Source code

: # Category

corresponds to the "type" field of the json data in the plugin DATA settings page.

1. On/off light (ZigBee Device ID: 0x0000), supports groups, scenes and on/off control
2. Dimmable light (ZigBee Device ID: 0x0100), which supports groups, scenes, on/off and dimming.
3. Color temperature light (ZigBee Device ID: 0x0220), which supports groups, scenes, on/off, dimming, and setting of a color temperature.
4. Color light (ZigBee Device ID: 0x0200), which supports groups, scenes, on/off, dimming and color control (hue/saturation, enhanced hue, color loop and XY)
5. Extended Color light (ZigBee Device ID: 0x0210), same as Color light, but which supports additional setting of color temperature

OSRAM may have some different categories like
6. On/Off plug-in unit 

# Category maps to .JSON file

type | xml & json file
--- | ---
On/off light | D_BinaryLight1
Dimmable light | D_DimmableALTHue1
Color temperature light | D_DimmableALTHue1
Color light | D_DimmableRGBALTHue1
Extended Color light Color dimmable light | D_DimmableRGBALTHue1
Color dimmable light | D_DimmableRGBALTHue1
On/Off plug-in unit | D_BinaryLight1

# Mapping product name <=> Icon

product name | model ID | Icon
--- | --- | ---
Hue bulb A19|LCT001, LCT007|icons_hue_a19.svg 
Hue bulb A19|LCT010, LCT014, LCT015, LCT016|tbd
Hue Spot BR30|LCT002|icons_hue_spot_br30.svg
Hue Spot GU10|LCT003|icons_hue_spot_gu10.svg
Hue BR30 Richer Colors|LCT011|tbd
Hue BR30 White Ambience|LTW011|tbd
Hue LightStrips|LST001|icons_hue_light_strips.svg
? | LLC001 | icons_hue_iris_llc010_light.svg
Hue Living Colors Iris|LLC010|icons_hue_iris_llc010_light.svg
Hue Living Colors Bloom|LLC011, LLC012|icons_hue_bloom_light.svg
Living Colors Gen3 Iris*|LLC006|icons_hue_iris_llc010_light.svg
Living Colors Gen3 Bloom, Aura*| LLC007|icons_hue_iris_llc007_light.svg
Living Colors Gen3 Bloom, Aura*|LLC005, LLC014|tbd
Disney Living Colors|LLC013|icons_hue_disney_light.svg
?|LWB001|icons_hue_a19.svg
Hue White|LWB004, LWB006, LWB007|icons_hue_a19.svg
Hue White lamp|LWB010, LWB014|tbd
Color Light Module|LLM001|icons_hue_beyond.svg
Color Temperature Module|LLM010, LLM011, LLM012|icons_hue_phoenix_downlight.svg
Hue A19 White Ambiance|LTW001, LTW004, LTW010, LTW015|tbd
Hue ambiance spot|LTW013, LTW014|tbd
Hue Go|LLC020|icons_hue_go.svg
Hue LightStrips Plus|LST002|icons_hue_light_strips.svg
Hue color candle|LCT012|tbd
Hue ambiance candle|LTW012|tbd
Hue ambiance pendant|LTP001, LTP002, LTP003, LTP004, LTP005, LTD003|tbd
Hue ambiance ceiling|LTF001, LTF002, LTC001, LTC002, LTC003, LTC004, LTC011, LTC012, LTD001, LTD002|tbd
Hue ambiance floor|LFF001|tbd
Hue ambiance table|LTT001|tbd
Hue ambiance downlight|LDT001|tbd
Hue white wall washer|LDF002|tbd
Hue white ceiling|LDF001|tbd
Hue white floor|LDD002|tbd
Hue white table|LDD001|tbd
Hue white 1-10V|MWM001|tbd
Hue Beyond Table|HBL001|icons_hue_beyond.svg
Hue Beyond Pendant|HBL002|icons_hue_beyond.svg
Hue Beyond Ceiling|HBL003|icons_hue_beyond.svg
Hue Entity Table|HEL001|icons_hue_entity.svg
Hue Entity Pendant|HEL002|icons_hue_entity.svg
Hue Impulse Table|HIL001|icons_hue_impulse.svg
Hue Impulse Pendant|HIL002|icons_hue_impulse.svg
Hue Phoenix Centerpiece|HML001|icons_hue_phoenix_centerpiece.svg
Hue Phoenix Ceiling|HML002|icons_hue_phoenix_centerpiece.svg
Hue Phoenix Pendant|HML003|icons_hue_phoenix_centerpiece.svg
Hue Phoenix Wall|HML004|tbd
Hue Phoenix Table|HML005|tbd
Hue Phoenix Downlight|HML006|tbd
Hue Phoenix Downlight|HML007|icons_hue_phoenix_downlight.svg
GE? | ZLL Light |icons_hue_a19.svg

TASK TO CARRY OUT: Referring to the material above, set down exactly the lines between the line with "Dimmable light | D_DimmableALTHue1" and the line with "Color Light Module|LLM001|icons_hue_beyond.svg", inclusive, and no other lines.

FINAL ANSWER:
Dimmable light | D_DimmableALTHue1
Color temperature light | D_DimmableALTHue1
Color light | D_DimmableRGBALTHue1
Extended Color light Color dimmable light | D_DimmableRGBALTHue1
Color dimmable light | D_DimmableRGBALTHue1
On/Off plug-in unit | D_BinaryLight1

# Mapping product name <=> Icon

product name | model ID | Icon
--- | --- | ---
Hue bulb A19|LCT001, LCT007|icons_hue_a19.svg 
Hue bulb A19|LCT010, LCT014, LCT015, LCT016|tbd
Hue Spot BR30|LCT002|icons_hue_spot_br30.svg
Hue Spot GU10|LCT003|icons_hue_spot_gu10.svg
Hue BR30 Richer Colors|LCT011|tbd
Hue BR30 White Ambience|LTW011|tbd
Hue LightStrips|LST001|icons_hue_light_strips.svg
? | LLC001 | icons_hue_iris_llc010_light.svg
Hue Living Colors Iris|LLC010|icons_hue_iris_llc010_light.svg
Hue Living Colors Bloom|LLC011, LLC012|icons_hue_bloom_light.svg
Living Colors Gen3 Iris*|LLC006|icons_hue_iris_llc010_light.svg
Living Colors Gen3 Bloom, Aura*| LLC007|icons_hue_iris_llc007_light.svg
Living Colors Gen3 Bloom, Aura*|LLC005, LLC014|tbd
Disney Living Colors|LLC013|icons_hue_disney_light.svg
?|LWB001|icons_hue_a19.svg
Hue White|LWB004, LWB006, LWB007|icons_hue_a19.svg
Hue White lamp|LWB010, LWB014|tbd
Color Light Module|LLM001|icons_hue_beyond.svg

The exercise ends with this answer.